Scan the entries below for the word "tasks". Copy out every line in which it occurs.
╭─ Dataset content
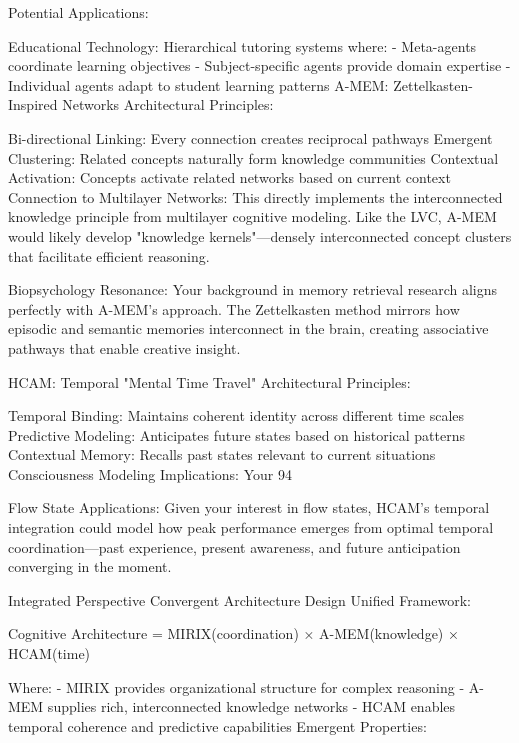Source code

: Potential Applications:

Educational Technology: Hierarchical tutoring systems where:
- Meta-agents coordinate learning objectives
- Subject-specific agents provide domain expertise
- Individual agents adapt to student learning patterns
A-MEM: Zettelkasten-Inspired Networks
Architectural Principles:

Bi-directional Linking: Every connection creates reciprocal pathways
Emergent Clustering: Related concepts naturally form knowledge communities
Contextual Activation: Concepts activate related networks based on current context
Connection to Multilayer Networks: This directly implements the interconnected knowledge principle from multilayer cognitive modeling. Like the LVC, A-MEM would likely develop "knowledge kernels"—densely interconnected concept clusters that facilitate efficient reasoning.

Biopsychology Resonance: Your background in memory retrieval research aligns perfectly with A-MEM's approach. The Zettelkasten method mirrors how episodic and semantic memories interconnect in the brain, creating associative pathways that enable creative insight.

HCAM: Temporal "Mental Time Travel"
Architectural Principles:

Temporal Binding: Maintains coherent identity across different time scales
Predictive Modeling: Anticipates future states based on historical patterns
Contextual Memory: Recalls past states relevant to current situations
Consciousness Modeling Implications: Your 94%

Flow State Applications: Given your interest in flow states, HCAM's temporal integration could model how peak performance emerges from optimal temporal coordination—past experience, present awareness, and future anticipation converging in the moment.

Integrated Perspective
Convergent Architecture Design
Unified Framework:

Cognitive Architecture = MIRIX(coordination) × A-MEM(knowledge) × HCAM(time)

Where:
- MIRIX provides organizational structure for complex reasoning
- A-MEM supplies rich, interconnected knowledge networks
- HCAM enables temporal coherence and predictive capabilities
Emergent Properties:

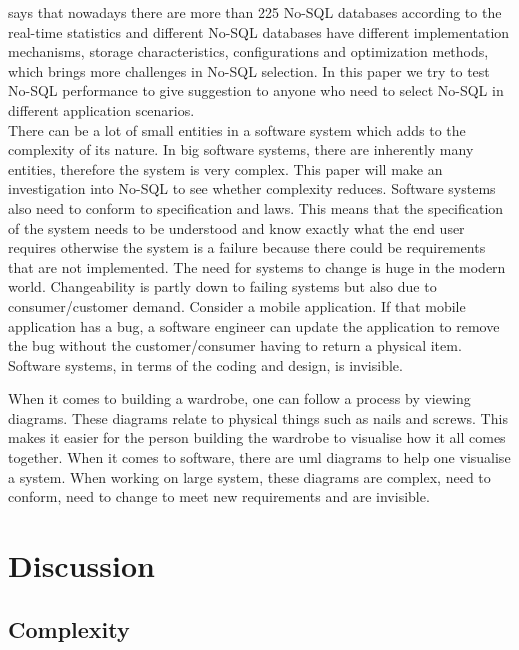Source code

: \documentclass{article} %
\begin{document}
\cite{tang2016performance} says that nowadays there are more than 225 No-SQL databases
according to the real-time statistics and different
No-SQL databases have different implementation mechanisms,
storage characteristics, configurations and optimization
methods, which brings more challenges in No-SQL selection. In
this paper we try to test No-SQL performance to give
suggestion to anyone who need to select No-SQL in different
application scenarios.\\

There can be a lot of small entities in a software system which adds to the complexity of its nature. 
In big software systems, there are inherently many entities, therefore the system is very complex. This paper will make an investigation into No-SQL to see 
whether complexity reduces.   Software systems also need to conform to specification 
and laws. This means that the specification of the system needs to be understood and know exactly what 
the end user requires otherwise the system is a failure because there could be requirements that are 
not implemented. 
The need for systems to change is huge in the modern world. Changeability
is partly down to failing systems but also due to consumer/customer demand. Consider a mobile application.
If that mobile application has a bug, a software engineer can update the application to remove the
bug without the customer/consumer having to return a physical item. Software systems, in terms of 
the coding and design, is invisible. 


When it comes to building a wardrobe, one can follow a 
process by viewing diagrams. These diagrams relate to physical things such as nails and screws.
This makes it easier for the person building the wardrobe to visualise how it all comes together.
When it comes to software, there are \acrshort{uml} diagrams to help one visualise a system. 
When working on large system, these diagrams are complex, need to conform, need to change to
meet new requirements and are invisible.  


\section{Discussion} %
\subsection{Complexity}
\end{document}
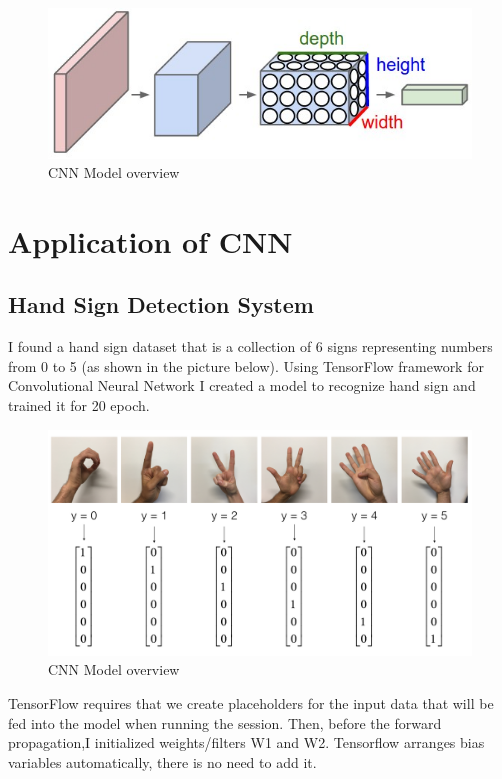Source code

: \documentclass{article}
\begin{document}
\begin{figure}[h!]
	\centering
	\includegraphics[scale=0.55]{model1.jpeg}
	\caption{CNN Model overview}
	\label{fig:univerise}
\end{figure}

\section{Application of CNN}

\subsection{Hand Sign Detection System}
I found a hand sign dataset that is a collection of 6 signs representing numbers from 0 to 5 (as shown in the picture below). Using TensorFlow framework for Convolutional Neural Network I created a model to recognize hand sign and trained it for 20 epoch.

\begin{figure}[h!]
	\centering
	\includegraphics[scale=0.55]{SIGNS.png}
	\caption{CNN Model overview}
	\label{fig:univerise}
\end{figure}

\newpage

TensorFlow requires that we create placeholders for the input data that will be fed into the model when running the session. Then, before the forward propagation,I initialized weights/filters  W1  and  W2. Tensorflow arranges bias variables automatically, there is no need to add it.
\end{document}
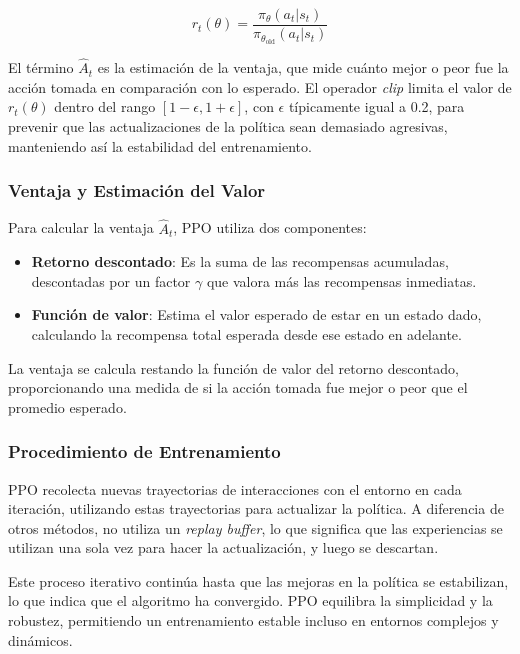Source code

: \documentclass[a4paper,12pt, twoside]{report}
\begin{document}
\begin{equation}
r_t(\theta) = \frac{\pi_\theta(a_t|s_t)}{\pi_{\theta_{\text{old}}}(a_t|s_t)}
\end{equation}

El término \(\hat{A}_t\) es la estimación de la ventaja, que mide cuánto mejor o peor fue la 
acción tomada en comparación con lo esperado. El operador \textit{clip} limita el valor de 
\(r_t(\theta)\) dentro del rango \([1 - \epsilon, 1 + \epsilon]\), con \(\epsilon\) típicamente 
igual a 0.2, para prevenir que las actualizaciones de la política sean demasiado agresivas,
manteniendo así la estabilidad del entrenamiento.

\subsubsection{Ventaja y Estimación del Valor}

Para calcular la ventaja \(\hat{A}_t\), PPO utiliza dos componentes:

\begin{itemize}
    \item \textbf{Retorno descontado}: Es la suma de las recompensas acumuladas, descontadas 
    por un factor \(\gamma\) que valora más las recompensas inmediatas.
    \item \textbf{Función de valor}: Estima el valor esperado de estar en un estado dado, 
    calculando la recompensa total esperada desde ese estado en adelante.
\end{itemize}

La ventaja se calcula restando la función de valor del retorno descontado, proporcionando 
una medida de si la acción tomada fue mejor o peor que el promedio esperado.

\subsubsection{Procedimiento de Entrenamiento}

PPO recolecta nuevas trayectorias de interacciones con el entorno en cada iteración, 
utilizando estas trayectorias para actualizar la política. A diferencia de otros métodos, 
no utiliza un \textit{replay buffer}, lo que significa que las experiencias se utilizan 
una sola vez para hacer la actualización, y luego se descartan.

Este proceso iterativo continúa hasta que las mejoras en la política se estabilizan, 
lo que indica que el algoritmo ha convergido. PPO equilibra la simplicidad y la robustez, 
permitiendo un entrenamiento estable incluso en entornos complejos y dinámicos.
\end{document}
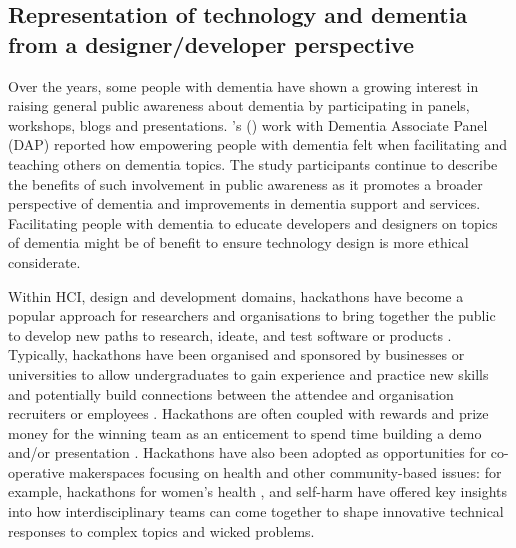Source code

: \subsection{Representation of technology and dementia from a designer/developer perspective}
\label{BL:gap:engagement}
Over the years, some people with dementia have shown a growing interest in raising general public awareness about dementia by participating in panels, workshops, blogs and presentations. \citeauthor{innes2021s}'s (\citeyear{innes2021s}) work with Dementia Associate Panel (DAP) reported how empowering people with dementia felt when facilitating and teaching others on dementia topics. The study participants continue to describe the benefits of such involvement in public awareness as it promotes a broader perspective of dementia and improvements in dementia support and services. Facilitating people with dementia to educate developers and designers on topics of dementia might be of benefit to ensure technology design is more ethical considerate. 

Within HCI, design and development domains, hackathons have become a popular approach for researchers and organisations to bring together the public to develop new paths to research, ideate, and test software or products \citep{medina_angarita_what_2020}. Typically, hackathons have been organised and sponsored by businesses or universities to allow undergraduates to gain experience and practice new skills and potentially build connections between the attendee and organisation recruiters or employees \citep{hope_hackathons_2019}. Hackathons are often coupled with rewards and prize money for the winning team as an enticement to spend time building a demo and/or presentation \citep{johnson_civic_2014}. Hackathons have also been adopted as opportunities for co-operative makerspaces focusing on health and other community-based issues: for example, hackathons for women’s health \citep{paganini_engaging_2020}, and self-harm \citep{birbeck_self_2017} have offered key insights into how interdisciplinary teams can come together to shape innovative technical responses to complex topics and wicked problems. 

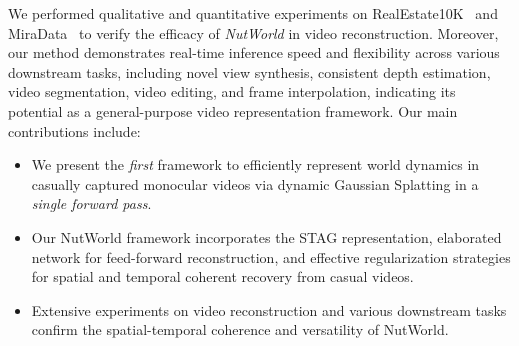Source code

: We performed qualitative and quantitative experiments on RealEstate10K~\cite{zhou2018stereo} and MiraData~\cite{ju2024miradatalargescalevideodataset} to verify the efficacy of \textit{NutWorld} in video reconstruction. Moreover, our method demonstrates real-time inference speed and flexibility across various downstream tasks, including novel view synthesis, consistent depth estimation, video segmentation, video editing, and frame interpolation, indicating its potential as a general-purpose video representation framework. Our main contributions include:
\begin{itemize}[leftmargin=*]
\item We present the \textit{first} framework to efficiently represent world dynamics in casually captured monocular videos via dynamic Gaussian Splatting in a \textit{single forward pass}.

\item Our NutWorld framework incorporates the STAG representation, elaborated network for feed-forward reconstruction, and effective regularization strategies for spatial and temporal coherent recovery from casual videos.

\item Extensive experiments on video reconstruction and various downstream tasks confirm the spatial-temporal coherence and versatility of NutWorld.
\end{itemize}











\label{sec:intro}

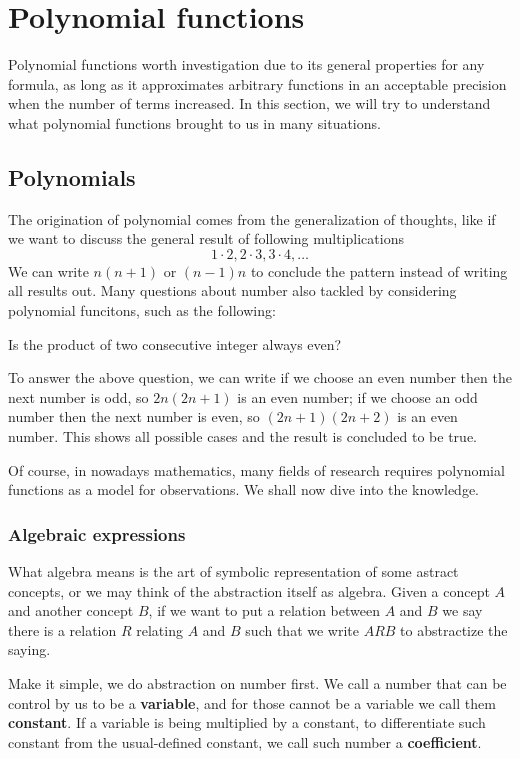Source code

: \documentclass[12pt]{article}
\begin{document}
    \newpage 

    \section{Polynomial functions}

    Polynomial functions worth investigation due to its general properties for any formula, as long as it approximates arbitrary functions in an acceptable precision when the number of terms increased. In this section, we will try to understand what polynomial functions brought to us in many situations.

    \subsection{Polynomials}

    The origination of polynomial comes from the generalization of thoughts, like if we want to discuss the general result of following multiplications \[1\cdot 2, 2\cdot 3, 3\cdot 4, \dots\]
    We can write $n(n+1)$ or $(n-1)n$ to conclude the pattern instead of writing all results out. Many questions about number also tackled by considering polynomial funcitons, such as the following: 
    
    Is the product of two consecutive integer always even?

    To answer the above question, we can write if we choose an even number then the next number is odd, so $2n(2n+1)$ is an even number; if we choose an odd number then the next number is even, so $(2n+1)(2n+2)$ is an even number. This shows all possible cases and the result is concluded to be true.

    Of course, in nowadays mathematics, many fields of research requires polynomial functions as a model for observations. We shall now dive into the knowledge.
    \subsubsection*{Algebraic expressions}

    What algebra means is the art of symbolic representation of some astract concepts, or we may think of the abstraction itself as algebra. Given a concept $A$ and another concept $B$, if we want to put a relation between $A$ and $B$ we say there is a relation $R$ relating $A$ and $B$ such that we write $ARB$ to abstractize the saying.
    
    Make it simple, we do abstraction on number first. We call a number that can be control by us to be a \textbf{variable}, and for those cannot be a variable we call them \textbf{constant}. If a variable is being multiplied by a constant, to differentiate such constant from the usual-defined constant, we call such number a \textbf{coefficient}.
\end{document}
╰─
- _Written response_:
: We performed qualitative and quantitative experiments on RealEstate10K~\cite{zhou2018stereo} and MiraData~\cite{ju2024miradatalargescalevideodataset} to verify the efficacy of \textit{NutWorld} in video reconstruction. Moreover, our method demonstrates real-time inference speed and flexibility across various downstream tasks, including novel view synthesis, consistent depth estimation, video segmentation, video editing, and frame interpolation, indicating its potential as a general-purpose video representation framework. Our main contributions include:
\item Extensive experiments on video reconstruction and various downstream tasks confirm the spatial-temporal coherence and versatility of NutWorld.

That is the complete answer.